=== Extracted data ===
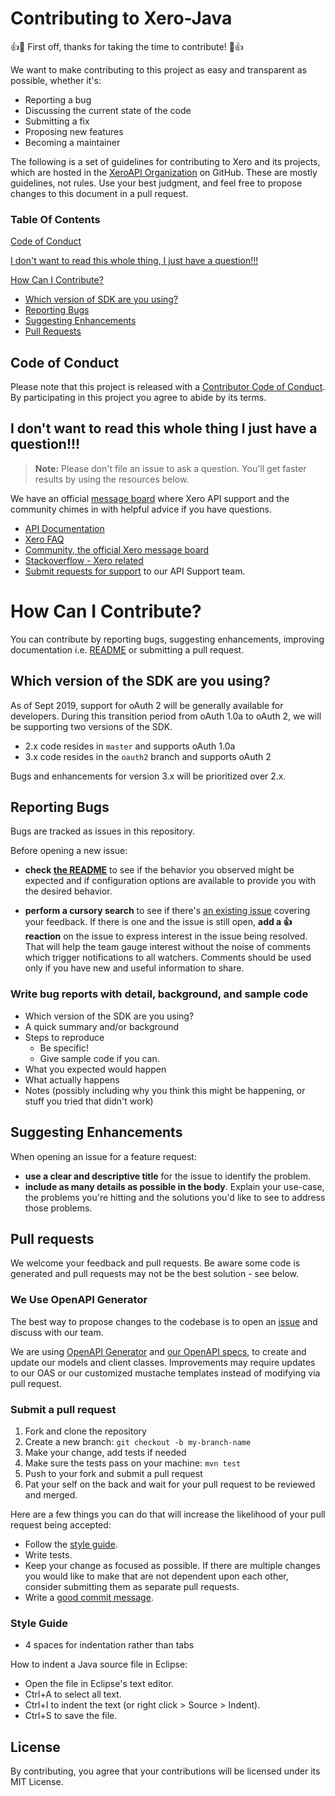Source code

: # Contributing to Xero-Java
:+1::tada: First off, thanks for taking the time to contribute! :tada::+1:

We want to make contributing to this project as easy and transparent as possible, whether it's:

- Reporting a bug
- Discussing the current state of the code
- Submitting a fix
- Proposing new features
- Becoming a maintainer

The following is a set of guidelines for contributing to Xero and its projects, which are hosted in the [XeroAPI Organization](https://github.com/XeroAPI) on GitHub. These are mostly guidelines, not rules. Use your best judgment, and feel free to propose changes to this document in a pull request.

### Table Of Contents
[Code of Conduct](#code-of-conduct)

[I don't want to read this whole thing, I just have a question!!!](#i-dont-want-to-read-this-whole-thing-i-just-have-a-question)

[How Can I Contribute?](#how-can-i-contribute)
  * [Which version of SDK are you using?](#Which-version-of-the-SDK-are-you-using)
  * [Reporting Bugs](#reporting-bugs)
  * [Suggesting Enhancements](#suggesting-enhancements)
  * [Pull Requests](#pull-requests)


## Code of Conduct
Please note that this project is released with a [Contributor Code of Conduct](https://github.com/XeroAPI/Xero-Java/blob/oauth2/CODE_OF_CONDUCT.md). By participating in this project you agree to abide by its terms.

## I don't want to read this whole thing I just have a question!!!

> **Note:** Please don't file an issue to ask a question. You'll get faster results by using the resources below.

We have an official [message board](https://community.xero.com/developer) where Xero API support and the community chimes in with helpful advice if you have questions.

* [API Documentation](https://developer.xero.com/documentation/)
* [Xero FAQ](https://developer.xero.com/faq)
* [Community, the official Xero message board](https://community.xero.com/developer)
* [Stackoverflow - Xero related](https://stackoverflow.com/questions/tagged/xero-api?sort=Newest)
* [Submit requests for support](https://developer.xero.com/contact-xero-developer-platform-support/) to our API Support team.

# How Can I Contribute?

You can contribute by reporting bugs, suggesting enhancements, improving documentation i.e. [README](https://github.com/XeroAPI/Xero-Java/blob/oauth2/README.md) or submitting a pull request.


## Which version of the SDK are you using?

As of Sept 2019, support for oAuth 2 will be generally available for developers.  During this transition period from oAuth 1.0a to oAuth 2, we will be supporting two versions of the SDK.  


* 2.x code resides in `master` and supports oAuth 1.0a
* 3.x code resides in the `oauth2` branch and supports oAuth 2

Bugs and enhancements for version 3.x will be prioritized over 2.x.

## Reporting Bugs

Bugs are tracked as issues in this repository.

Before opening a new issue:
* **check [the README](https://github.com/XeroAPI/Xero-Java/blob/oauth2/README.md)** to see if the behavior you observed might be expected and if configuration options are available to provide you with the desired behavior.

* **perform a cursory search** to see if there's [an existing issue](https://github.com/XeroAPI/Xero-Java/issues) covering your feedback. If there is one and the issue is still open, **add a :+1: reaction** on the issue to express interest in the issue being resolved. That will help the team gauge interest without the noise of comments which trigger notifications to all watchers. Comments should be used only if you have new and useful information to share.

### Write bug reports with detail, background, and sample code

- Which version of the SDK are you using?
- A quick summary and/or background
- Steps to reproduce
  - Be specific!
  - Give sample code if you can. 
- What you expected would happen
- What actually happens
- Notes (possibly including why you think this might be happening, or stuff you tried that didn't work)

## Suggesting Enhancements

When opening an issue for a feature request:
* **use a clear and descriptive title** for the issue to identify the problem.
* **include as many details as possible in the body**. Explain your use-case, the problems you're hitting and the solutions you'd like to see to address those problems.

## Pull requests

We welcome your feedback and pull requests. Be aware some code is generated and pull requests may not be the best solution -  see below.

### We Use OpenAPI Generator
The best way to propose changes to the codebase is to open an [issue](https://github.com/XeroAPI/Xero-Java/issues) and discuss with our team.  

We are using [OpenAPI Generator](https://github.com/OpenAPITools/openapi-generator) and [our OpenAPI specs](https://github.com/XeroAPI/Xero-OpenAPI), to create and update our models and client classes.  Improvements may require updates to our OAS or our customized mustache templates instead of modifying via pull request.

### Submit a pull request

1. Fork and clone the repository
1. Create a new branch: `git checkout -b my-branch-name`
1. Make your change, add tests if needed
1. Make sure the tests pass on your machine: `mvn test`
1. Push to your fork and submit a pull request
1. Pat your self on the back and wait for your pull request to be reviewed and merged.

Here are a few things you can do that will increase the likelihood of your pull request being accepted:

- Follow the [style guide](#style-guide).
- Write tests.
- Keep your change as focused as possible. If there are multiple changes you would like to make that are not dependent upon each other, consider submitting them as separate pull requests.
- Write a [good commit message](http://tbaggery.com/2008/04/19/a-note-about-git-commit-messages.html).

### Style Guide

* 4 spaces for indentation rather than tabs

How to indent a Java source file in Eclipse:
* Open the file in Eclipse's text editor.
* Ctrl+A to select all text.
* Ctrl+I to indent the text (or right click > Source > Indent).
* Ctrl+S to save the file.

## License
By contributing, you agree that your contributions will be licensed under its MIT License.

=== Task requirements ===
Counting the line that contains "rather than tabs" as the first, copy exactly every line through the end of the records, and nothing else.

=== Exercise result ===
* 4 spaces for indentation rather than tabs

How to indent a Java source file in Eclipse:
* Open the file in Eclipse's text editor.
* Ctrl+A to select all text.
* Ctrl+I to indent the text (or right click > Source > Indent).
* Ctrl+S to save the file.

## License
By contributing, you agree that your contributions will be licensed under its MIT License.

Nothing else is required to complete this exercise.